Tennessee is still under a state of emergency as drought keeps fires burning across the state.

Now the Tennessee Army National Guard is getting involved, as those fires continue to threaten several homes in Hamilton County.

"We could tell just flying in that we were going to have our work cut out for us today," said Captain David Swan.

On Friday, his mission took him to the skies above East Tennessee, dumping thousands of gallons of water on those fires.

"Just flying in here, we could see probably a dozen different fires probably within 10 miles of where we're standing right now," said Captain Swan.

He boarded his Black Hawk helicopter as our crew hopped on board a Lakota helicopter and trailed behind.

Captain Swan piloted one of two Black Hawks that picked up as much as 700 gallons of water at a time, then spread it over as many wildfires as they can.

"We're basically taking off every time, with the absolute maximum weight this aircraft can lift as we're coming out of the water," he said.

The aircraft, with a full tank of gas and a full water bucket, weighs 22,000 pounds.

Since Sunday, forestry officials have given the Tennessee Army National Guard daily direction on which parts of the state need aerial assistance, but with new flames sparking up nearly every day, it's not an easy job.

Crews say at least two new Hamilton County fires started on Friday morning alone.

"It appears to be getting better.

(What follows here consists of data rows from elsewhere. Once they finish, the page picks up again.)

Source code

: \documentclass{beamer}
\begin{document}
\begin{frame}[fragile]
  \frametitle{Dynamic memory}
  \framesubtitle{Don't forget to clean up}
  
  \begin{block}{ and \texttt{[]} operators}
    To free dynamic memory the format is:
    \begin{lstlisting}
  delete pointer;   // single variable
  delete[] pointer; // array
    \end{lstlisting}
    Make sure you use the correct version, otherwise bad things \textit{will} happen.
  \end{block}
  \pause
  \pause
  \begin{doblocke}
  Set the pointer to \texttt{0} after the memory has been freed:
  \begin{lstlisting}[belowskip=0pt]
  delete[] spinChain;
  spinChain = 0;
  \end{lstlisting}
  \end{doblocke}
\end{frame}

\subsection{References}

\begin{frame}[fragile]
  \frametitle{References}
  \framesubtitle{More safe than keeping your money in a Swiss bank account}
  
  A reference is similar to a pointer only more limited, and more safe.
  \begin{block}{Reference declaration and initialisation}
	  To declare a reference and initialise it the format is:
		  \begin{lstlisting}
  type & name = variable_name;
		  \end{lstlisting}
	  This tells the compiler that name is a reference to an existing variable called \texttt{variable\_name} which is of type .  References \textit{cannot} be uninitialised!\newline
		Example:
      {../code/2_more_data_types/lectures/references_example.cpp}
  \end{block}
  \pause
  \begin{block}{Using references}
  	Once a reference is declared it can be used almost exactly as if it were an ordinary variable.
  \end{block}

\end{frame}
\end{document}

But there are definitely multiple, multiple fires out there that seem to be popping up in other locations," said pilot Major Casey Lodes.

On Friday, their biggest focus was protecting the 30 homes currently threatened by wildfires in Hamilton County. The Tennessee Forestry Division hopes to get those residents back in their homes by the end of the night.

"Many of us have deployed multiple times overseas, but we also like to take care of our fellow Tennesseans back here," said Major Lodes.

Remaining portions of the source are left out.